Review by Ian Johnston

Posted on 28 November 2007

Source Taped TV broadcast

Categories Flowing: The Films of Mikio Naruse

There’s a real irony to the fact that Naruse, the “neglected” third master of classic Japanese cinema whose films have had such limited international exposure over the decades, is also the director of the first Japanese sound film ever to be released overseas. Wife! Be Like A Rose! appeared in a shortened version under the title Kimiko for a sadly too-brief run in New York in 1937, a release that’s famous for the negative reviews it garnered, above all from the New York Times critic Frank S. Nugent (yes, the same man who went on to write screenplays for John Ford). By all accounts the Times review killed the film’s commercial prospects, although it should be said that not all the American reviews were so hostile; in an informative piece of reception research (available in translation in Rouge) Kiyoaki Okabu has pointed in particular to poet Mark Van Doren’s sympathetic reading of the film.

This failure at the Western box office—for a film that was acknowledged in Japan as the best of its year—is an interesting aside so to speak, an augury of how long it was going to take for Western audiences to both “get” and get access to Naruse’s films, but it’s hardly central to our appreciation of the film today. Wife! Be Like A Rose! is a great film from the equally great period of Japanese cinema of the thirties (of which personally I’ve only been able to see a handful of films: all of Ozu’s, a few of Mizoguchi’s, this and another film of Naruse’s, and Sadao Yamanaka’s masterpiece Humanity and Paper Balloons—all rich films that have me hoping that somehow further chances are going to come along to explore this period). It is also quite remarkable stylistically: in comparison to the subdued, almost invisible style of Naruse’s famous films of the fifties and sixties, it’s decidedly flamboyant in its camera movement (pans and tracks in all directions) and its editing patterns.

The Kimiko of the film’s American title is Wife!’s heroine, the young daughter of estranged parents, contemplating marriage herself and intent on effecting reconciliation between her father and mother. The motivation for this is partly the sympathy she feels for the situation of her poetess mother, and partly too her own personal reasons. In order for her marriage to her fiancé Seiji to go forward, a meeting between her father and Seiji’s needs to be arranged, something of an impossibility in the current situation where Kimiko’s father Shunsaku lives in the country and rarely visits his “home” in Tokyo—and, as we soon discover, when he is in town, he will even avoid seeing his wife and daughter.

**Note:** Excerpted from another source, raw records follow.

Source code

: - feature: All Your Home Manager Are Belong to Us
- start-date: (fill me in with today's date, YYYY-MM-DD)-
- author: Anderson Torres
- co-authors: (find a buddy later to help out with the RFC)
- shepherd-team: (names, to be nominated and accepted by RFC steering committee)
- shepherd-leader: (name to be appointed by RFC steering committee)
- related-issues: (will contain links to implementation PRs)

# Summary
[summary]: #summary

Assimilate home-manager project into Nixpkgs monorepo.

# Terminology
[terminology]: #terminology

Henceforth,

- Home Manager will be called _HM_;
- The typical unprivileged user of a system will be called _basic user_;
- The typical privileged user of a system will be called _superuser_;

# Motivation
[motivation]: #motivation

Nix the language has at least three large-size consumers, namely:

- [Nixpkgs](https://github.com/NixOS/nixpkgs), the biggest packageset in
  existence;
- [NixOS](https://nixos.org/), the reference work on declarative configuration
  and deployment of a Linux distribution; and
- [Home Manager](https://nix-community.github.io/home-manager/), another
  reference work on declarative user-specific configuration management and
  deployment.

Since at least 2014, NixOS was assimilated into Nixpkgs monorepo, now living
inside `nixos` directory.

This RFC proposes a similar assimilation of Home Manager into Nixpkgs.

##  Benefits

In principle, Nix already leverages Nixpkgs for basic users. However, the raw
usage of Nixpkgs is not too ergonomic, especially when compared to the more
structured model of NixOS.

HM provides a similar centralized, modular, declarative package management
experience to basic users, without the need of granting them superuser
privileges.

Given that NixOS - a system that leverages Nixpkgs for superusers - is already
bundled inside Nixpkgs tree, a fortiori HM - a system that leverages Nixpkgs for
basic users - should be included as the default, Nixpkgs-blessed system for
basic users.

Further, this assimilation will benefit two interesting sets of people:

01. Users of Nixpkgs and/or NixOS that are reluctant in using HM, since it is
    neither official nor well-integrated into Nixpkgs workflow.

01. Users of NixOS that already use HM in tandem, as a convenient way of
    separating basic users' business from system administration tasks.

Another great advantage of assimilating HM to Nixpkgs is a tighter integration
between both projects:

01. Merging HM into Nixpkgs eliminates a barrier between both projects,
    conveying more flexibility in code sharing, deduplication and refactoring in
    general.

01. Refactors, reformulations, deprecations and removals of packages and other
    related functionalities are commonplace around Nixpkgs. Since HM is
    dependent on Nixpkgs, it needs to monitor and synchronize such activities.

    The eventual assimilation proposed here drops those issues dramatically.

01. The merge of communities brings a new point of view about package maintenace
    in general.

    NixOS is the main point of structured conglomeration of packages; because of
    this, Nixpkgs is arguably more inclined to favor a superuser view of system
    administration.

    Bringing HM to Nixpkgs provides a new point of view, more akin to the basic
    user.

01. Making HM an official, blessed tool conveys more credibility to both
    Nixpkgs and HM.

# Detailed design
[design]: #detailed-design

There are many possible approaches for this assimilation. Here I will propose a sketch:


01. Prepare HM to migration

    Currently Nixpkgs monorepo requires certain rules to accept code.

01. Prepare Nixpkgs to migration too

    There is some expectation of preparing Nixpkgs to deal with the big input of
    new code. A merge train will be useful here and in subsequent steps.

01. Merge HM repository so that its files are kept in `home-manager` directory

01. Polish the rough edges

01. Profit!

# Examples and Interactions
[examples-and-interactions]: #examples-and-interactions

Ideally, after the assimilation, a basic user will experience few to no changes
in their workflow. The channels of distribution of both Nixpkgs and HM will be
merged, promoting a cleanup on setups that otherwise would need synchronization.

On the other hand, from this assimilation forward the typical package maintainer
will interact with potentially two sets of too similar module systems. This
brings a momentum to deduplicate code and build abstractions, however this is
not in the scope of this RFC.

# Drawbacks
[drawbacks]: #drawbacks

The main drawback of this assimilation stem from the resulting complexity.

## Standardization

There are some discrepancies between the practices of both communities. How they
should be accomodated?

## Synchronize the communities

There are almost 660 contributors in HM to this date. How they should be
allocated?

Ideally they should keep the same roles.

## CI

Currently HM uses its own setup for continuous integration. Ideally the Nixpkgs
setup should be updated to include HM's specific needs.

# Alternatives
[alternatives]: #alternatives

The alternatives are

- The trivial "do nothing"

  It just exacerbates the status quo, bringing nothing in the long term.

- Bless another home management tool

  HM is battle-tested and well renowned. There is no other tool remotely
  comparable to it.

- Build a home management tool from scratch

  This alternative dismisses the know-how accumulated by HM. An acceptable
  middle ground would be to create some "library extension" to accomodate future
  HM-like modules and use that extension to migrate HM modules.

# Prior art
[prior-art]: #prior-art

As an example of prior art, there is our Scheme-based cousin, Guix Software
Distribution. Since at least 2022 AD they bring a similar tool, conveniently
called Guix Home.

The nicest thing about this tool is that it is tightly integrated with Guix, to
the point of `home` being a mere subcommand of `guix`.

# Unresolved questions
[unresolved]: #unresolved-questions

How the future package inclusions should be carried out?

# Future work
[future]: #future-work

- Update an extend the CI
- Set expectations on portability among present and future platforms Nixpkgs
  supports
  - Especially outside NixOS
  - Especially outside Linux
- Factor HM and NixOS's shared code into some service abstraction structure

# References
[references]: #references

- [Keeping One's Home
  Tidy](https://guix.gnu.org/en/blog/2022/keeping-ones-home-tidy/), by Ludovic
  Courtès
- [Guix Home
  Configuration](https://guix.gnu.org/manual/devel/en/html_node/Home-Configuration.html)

This points to the social difficulties, over and above the family/emotional ones, experienced by this household of solo mother and young working daughter. It is clear that Japanese society and customs of the day are predicated on the presence of a male as the head of the household, and the problems this poses in the arrangements for Kimiko’s marriage are repeated in the request made by a student of her mother Etsuko to act as go-between at her wedding. Once again, custom requires the presence of the husband/father, and Etsuko is in the position of being socially obligated to accede to a request she cannot in fact fulfil. It is clearly viewed as socially and morally right that Shunsaku be extricated from the clutches of the ex-geisha Oyuki with whom he is living in the countryside and that Shunsaku and Etsuko be reunited.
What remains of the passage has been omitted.